• **Provided material**

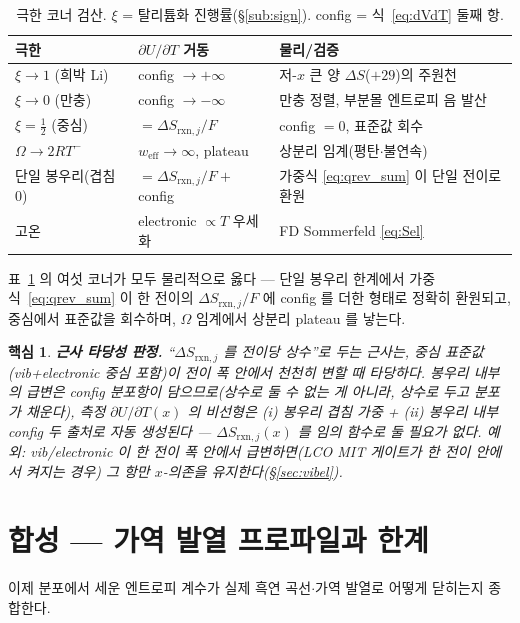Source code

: \documentclass[11pt,a4paper]{article}
\newtheorem*{keybox}{핵심}
\newcommand{\rxn}{\mathrm{rxn}}
\newcommand{\eff}{\mathrm{eff}}
\begin{document}
\begin{table}[t]
\centering\small
\renewcommand{\arraystretch}{1.25}
\caption{극한 코너 검산. $\xi$ = 탈리튬화 진행률(\S\ref{sub:sign}). config = 식~\eqref{eq:dVdT} 둘째 항.}
\label{tab:limits}
\begin{tabular}{l l l}
\toprule
극한 & $\partial U/\partial T$ 거동 & 물리/검증 \\
\midrule
$\xi\to1$ (희박 Li) & config $\to+\infty$ & 저-$x$ 큰 양 $\Delta S$($+29$)의 주원천 \\
$\xi\to0$ (만충) & config $\to-\infty$ & 만충 정렬, 부분몰 엔트로피 음 발산 \\
$\xi=\tfrac12$ (중심) & $=\Delta S_{\rxn,j}/F$ & config $=0$, 표준값 회수 \\
$\Omega\to2RT^-$ & $w_\eff\to\infty$, plateau & 상분리 임계(평탄$\cdot$불연속) \\
단일 봉우리(겹침 0) & $=\Delta S_{\rxn,j}/F+$config & 가중식 \eqref{eq:qrev_sum} 이 단일 전이로 환원 \\
고온 & electronic $\propto T$ 우세화 & FD Sommerfeld \eqref{eq:Sel} \\
\bottomrule
\end{tabular}
\end{table}

표~\ref{tab:limits} 의 여섯 코너가 모두 물리적으로 옳다 — 단일 봉우리 한계에서 가중식~\eqref{eq:qrev_sum}
이 한 전이의 $\Delta S_{\rxn,j}/F$ 에 config 를 더한 형태로 정확히 환원되고, 중심에서 표준값을 회수하며,
$\Omega$ 임계에서 상분리 plateau 를 낳는다.

\begin{keybox}
\textbf{근사 타당성 판정.} ``$\Delta S_{\rxn,j}$ 를 전이당 상수''로 두는 근사는, 중심 표준값
(vib+electronic 중심 포함)이 \emph{전이 폭 안에서 천천히 변할 때} 타당하다. 봉우리 내부의 \emph{급변}은
config 분포항이 담으므로(상수로 둘 수 없는 게 아니라, 상수로 두고 분포가 채운다), 측정 $\partial U/\partial
T(x)$ 의 비선형은 (i) 봉우리 겹침 가중 + (ii) 봉우리 내부 config 두 출처로 \emph{자동 생성}된다 —
$\Delta S_{\rxn,j}(x)$ 를 임의 함수로 둘 필요가 없다. \emph{예외}: vib/electronic 이 한 전이 폭 안에서
급변하면(LCO MIT 게이트가 한 전이 안에서 켜지는 경우) 그 항만 $x$-의존을 유지한다(\S\ref{sec:vibel}).
\end{keybox}

\section{합성 — 가역 발열 프로파일과 한계}\label{sec:synth}
이제 분포에서 세운 엔트로피 계수가 실제 흑연 곡선$\cdot$가역 발열로 어떻게 닫히는지 종합한다.
\end{document}
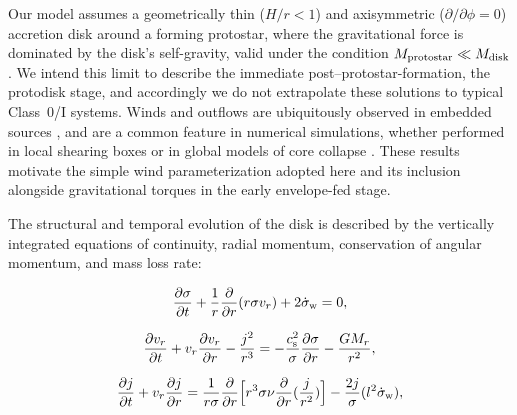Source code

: \documentclass[twocolumn,linenumbers]{aastex631}
\begin{document}
Our model assumes a geometrically thin ($H/r < 1$) and axisymmetric ($\partial / \partial \phi = 0$) accretion disk around a forming protostar, where the gravitational force is dominated by the disk's self-gravity, valid under the condition $M_{\rm protostar} \ll M_{\rm disk}$. We intend this limit to describe the immediate post–protostar-formation, the protodisk stage, and accordingly we do not extrapolate these solutions to typical Class~0/I systems.
Winds and outflows are ubiquitously observed in embedded sources \citep{pudritz2019outflows,gaudel2020angmom}, and are a common feature in numerical simulations, whether performed in local shearing boxes \citep{fromang2013local} or in global models of core collapse \citep{machida2019first, machida2024wind}.
These results motivate the simple wind parameterization adopted here and its inclusion alongside gravitational torques in the early envelope-fed stage.

The structural and temporal evolution of the disk is described by the vertically integrated equations of continuity, radial momentum, conservation of angular momentum, and mass loss rate:

\begin{equation}
\frac{\partial \sigma}{\partial t}
+\frac{1}{r}\frac{\partial}{\partial r}(r\sigma v_{r})
+2\dot{\sigma}_{\rm w}=0,
\label{eq1}
\end{equation}

\begin{equation}
\frac{\partial v_{r}}{\partial t}+v_{r} \frac{\partial v_{r}}{\partial r}
-\frac{j^2}{r^3}=-\frac{c_{\rm s}^2}{\sigma}\frac{\partial \sigma}{\partial r}
-\frac{GM_{r}}{r^2},
\label{eq2}
\end{equation}

\begin{equation}
\frac{\partial j}{\partial t}
+v_{r}\frac{\partial j}{\partial r}
=\frac{1}{r\sigma}\frac{\partial}{\partial r} \Big[r^3\sigma\nu\frac{\partial}{\partial r}(\frac{j}{r^2})\Big]
-\frac{2j}{\sigma}(l^2 \dot{\sigma}_{\rm w}),
\label{eq3}
\end{equation}
\end{document}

• **What is being asked**
From the first line above through the line containing "S$($+29$)의 주원천 \\", copy everything exactly, without the pictures.

• **Solution to this problem**
Source code

: \documentclass[11pt,a4paper]{article}
\newtheorem*{keybox}{핵심}
\newcommand{\rxn}{\mathrm{rxn}}
\newcommand{\eff}{\mathrm{eff}}
\begin{document}
\begin{table}[t]
\centering\small
\renewcommand{\arraystretch}{1.25}
\caption{극한 코너 검산. $\xi$ = 탈리튬화 진행률(\S\ref{sub:sign}). config = 식~\eqref{eq:dVdT} 둘째 항.}
\label{tab:limits}
\begin{tabular}{l l l}
\toprule
극한 & $\partial U/\partial T$ 거동 & 물리/검증 \\
\midrule
$\xi\to1$ (희박 Li) & config $\to+\infty$ & 저-$x$ 큰 양 $\Delta S$($+29$)의 주원천 \\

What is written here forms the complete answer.